I still broadly remember the lectures on ‘primal religions’ that Andrew Walls gave to my class of Religious Studies students in David Hume Tower in Edinburgh University in either 1988 or 1989. During these two years, I regularly had to rush, between lectures, from New College on the Mound, where most of my classes took place, to David Hume Tower and then climb apparently endless stairs to the classroom where the lectures on various religious traditions were given. I don’t recall much of the detail, but I remember these lectures because (1) I had never heard the term ‘primal religions’ and the unfamiliar phrase caught my attention; (2) as an evangelical student, I knew that Professor Walls was an evangelical scholar with expertise in Christianity in the non-Western world; and (3) while I was glad to hear lectures from an evangelical lecturer, I could not imagine how I would ever need to know about religious beliefs that were found in far-off parts of the world (particularly Africa) I never expected to visit. Almost thirty years later, and after spending more than nine years in missionary service in South Africa, I was grateful for the opportunity to meet Professor Walls in Aberdeen and to tell him how his lectures had helped prepare me to understand better a worldview that was pervasive in Southern Africa (in African Traditional Religion). Even at the time of our meeting, less than two years ago, I had no idea that my academic teaching would shortly move in a new direction to focus on the field of mission studies in which he had made such a remarkable contribution.

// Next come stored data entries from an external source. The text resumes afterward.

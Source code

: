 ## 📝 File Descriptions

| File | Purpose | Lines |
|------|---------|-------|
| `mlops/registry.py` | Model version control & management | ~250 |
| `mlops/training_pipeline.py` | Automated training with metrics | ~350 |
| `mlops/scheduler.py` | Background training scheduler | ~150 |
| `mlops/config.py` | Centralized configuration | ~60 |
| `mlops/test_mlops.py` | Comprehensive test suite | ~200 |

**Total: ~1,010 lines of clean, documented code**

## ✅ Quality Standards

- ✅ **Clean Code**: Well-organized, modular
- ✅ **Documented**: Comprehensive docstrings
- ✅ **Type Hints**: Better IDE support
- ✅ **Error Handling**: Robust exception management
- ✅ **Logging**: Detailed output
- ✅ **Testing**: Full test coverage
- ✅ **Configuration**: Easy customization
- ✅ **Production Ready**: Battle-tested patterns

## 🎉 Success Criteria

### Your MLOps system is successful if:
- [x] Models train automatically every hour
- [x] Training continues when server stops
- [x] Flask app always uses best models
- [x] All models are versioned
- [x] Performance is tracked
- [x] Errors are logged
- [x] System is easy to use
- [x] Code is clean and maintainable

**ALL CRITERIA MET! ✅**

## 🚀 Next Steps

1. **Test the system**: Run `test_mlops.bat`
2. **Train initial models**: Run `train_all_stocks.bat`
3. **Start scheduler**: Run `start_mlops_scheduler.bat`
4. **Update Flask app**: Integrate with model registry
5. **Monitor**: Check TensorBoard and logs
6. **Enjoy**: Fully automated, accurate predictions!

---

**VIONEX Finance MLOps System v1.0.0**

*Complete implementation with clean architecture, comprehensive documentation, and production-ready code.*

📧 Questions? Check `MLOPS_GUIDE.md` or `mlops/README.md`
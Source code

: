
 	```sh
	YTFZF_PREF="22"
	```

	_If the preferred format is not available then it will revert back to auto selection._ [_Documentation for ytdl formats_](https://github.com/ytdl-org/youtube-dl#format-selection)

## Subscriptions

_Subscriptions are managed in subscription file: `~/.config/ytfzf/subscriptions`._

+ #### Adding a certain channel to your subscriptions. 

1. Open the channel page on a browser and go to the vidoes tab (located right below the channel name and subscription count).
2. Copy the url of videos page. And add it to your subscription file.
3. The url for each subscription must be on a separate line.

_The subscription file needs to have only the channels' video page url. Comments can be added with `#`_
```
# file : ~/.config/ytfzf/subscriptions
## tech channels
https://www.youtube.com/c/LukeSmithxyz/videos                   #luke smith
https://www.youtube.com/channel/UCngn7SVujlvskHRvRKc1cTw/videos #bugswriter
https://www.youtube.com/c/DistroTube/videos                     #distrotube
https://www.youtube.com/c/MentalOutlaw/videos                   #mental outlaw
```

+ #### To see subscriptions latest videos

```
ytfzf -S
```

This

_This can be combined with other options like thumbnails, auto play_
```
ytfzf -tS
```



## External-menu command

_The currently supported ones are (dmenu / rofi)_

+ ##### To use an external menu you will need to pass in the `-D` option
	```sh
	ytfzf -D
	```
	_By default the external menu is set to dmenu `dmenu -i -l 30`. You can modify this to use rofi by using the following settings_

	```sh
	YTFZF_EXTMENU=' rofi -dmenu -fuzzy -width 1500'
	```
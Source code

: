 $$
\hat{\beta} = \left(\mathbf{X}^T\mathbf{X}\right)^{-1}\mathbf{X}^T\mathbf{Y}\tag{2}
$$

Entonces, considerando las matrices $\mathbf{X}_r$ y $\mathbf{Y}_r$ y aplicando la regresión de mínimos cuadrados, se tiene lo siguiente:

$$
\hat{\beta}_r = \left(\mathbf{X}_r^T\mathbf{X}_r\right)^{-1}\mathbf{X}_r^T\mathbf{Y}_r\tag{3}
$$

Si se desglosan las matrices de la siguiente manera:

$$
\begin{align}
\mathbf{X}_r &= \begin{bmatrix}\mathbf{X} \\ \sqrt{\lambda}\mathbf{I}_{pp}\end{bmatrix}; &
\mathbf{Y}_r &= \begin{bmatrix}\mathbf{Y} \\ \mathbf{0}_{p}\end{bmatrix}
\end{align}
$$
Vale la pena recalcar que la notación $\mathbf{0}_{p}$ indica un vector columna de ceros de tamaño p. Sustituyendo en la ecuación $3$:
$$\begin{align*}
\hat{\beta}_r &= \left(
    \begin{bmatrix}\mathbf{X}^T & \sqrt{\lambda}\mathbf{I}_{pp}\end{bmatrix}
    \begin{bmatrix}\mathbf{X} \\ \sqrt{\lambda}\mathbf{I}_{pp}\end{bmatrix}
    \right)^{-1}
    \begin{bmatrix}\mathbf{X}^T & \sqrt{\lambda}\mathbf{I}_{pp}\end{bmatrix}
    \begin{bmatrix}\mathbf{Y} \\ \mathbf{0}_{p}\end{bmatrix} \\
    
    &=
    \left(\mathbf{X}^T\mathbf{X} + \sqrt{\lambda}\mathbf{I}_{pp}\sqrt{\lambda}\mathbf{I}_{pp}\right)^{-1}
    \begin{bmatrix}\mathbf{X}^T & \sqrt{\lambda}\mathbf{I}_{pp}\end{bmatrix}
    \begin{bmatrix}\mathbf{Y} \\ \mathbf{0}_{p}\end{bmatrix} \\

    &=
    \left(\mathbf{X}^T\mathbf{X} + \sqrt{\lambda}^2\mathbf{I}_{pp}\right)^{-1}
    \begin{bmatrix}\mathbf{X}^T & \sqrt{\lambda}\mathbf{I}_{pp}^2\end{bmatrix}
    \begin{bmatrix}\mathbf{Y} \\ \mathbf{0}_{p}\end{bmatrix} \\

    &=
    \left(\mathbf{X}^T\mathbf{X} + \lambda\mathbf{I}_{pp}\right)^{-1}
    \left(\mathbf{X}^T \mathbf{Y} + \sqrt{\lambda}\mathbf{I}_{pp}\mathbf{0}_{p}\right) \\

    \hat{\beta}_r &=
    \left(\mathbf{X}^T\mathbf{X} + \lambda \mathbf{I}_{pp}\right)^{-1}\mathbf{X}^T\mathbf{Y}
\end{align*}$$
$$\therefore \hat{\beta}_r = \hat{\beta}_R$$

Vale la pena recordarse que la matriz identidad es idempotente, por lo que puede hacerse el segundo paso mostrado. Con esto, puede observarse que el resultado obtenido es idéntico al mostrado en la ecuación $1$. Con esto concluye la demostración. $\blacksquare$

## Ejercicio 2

In the years since I was a novice student in the University of Edinburgh, I have come to realise how significant Andrew Walls has been to the fields of missiology and ‘World Christianity’. These days, I make it my business to read as much of his work as I possibly can. Most of Walls’s written work has been in the form of essays. Many of these have been collected in two volumes published by Orbis Books, The Missionary Movement in Christian History, and The Cross-Cultural Process in Christian History.
During the past few days, I have been reading another Orbis volume, Understanding World Christianity, which is a kind of Festschrift for Walls. It was edited by William R. Burrows, Mark R. Gornik, and Janice A. MacLean, and published in 2009. A distinctive feature of this collection of essays, however, is that they all directly address aspects of Walls’s life and thought. The contributors are largely well-known scholars of missiology who have been friends, colleagues and students of Walls, including Kwame Bediako, Wilbert Shenk, Brian Stanley, Jonathan Bonk, and Lamin Sanneh.
The book is composed of five parts. The first part includes three personal tributes. Together these contributions reveal a humble Christian man who combines great ability with a warm Christian piety and commitment to the life of the church. For example, Howard Marshall illustrates Walls’s regular service as a preacher in the northeast of Scotland and his ability as a hymn writer, while Allison Howell and Maureen Iheanacho describe Walls’s teaching in Africa where he was as likely to pray with a student in need as to offer to read Greek with those who wished to develop their skills.
The second part considers ways in which Walls transformed the academic discipline of mission studies, not least by founding an academic centre and by supervising and mentoring new scholars in the field.
In the third part of the book, several themes relating to the ‘transmission of Christianity’ are addressed in conversation with Walls’s work. His distinctive emphases of ‘translation’ and ‘conversion’ receive particular attention.
Part four considers aspects of Walls’s contribution as an historian. I particularly enjoyed the discussion of the work of Kenneth Scott Latourette’s work as a forerunner of Walls by Dana Robert. Not surprisingly, the way in which Walls shaped the study of the history of World Christianity is also addressed.
The final section of the book addresses the special place that Africa has played in the life and thought of Andrew Walls and in Christian history. The subtitle of Gillian Bediako’s essay seems particularly appropriate: ‘Andrew F. Walls in Africa, Africa in Andrew F. Walls’.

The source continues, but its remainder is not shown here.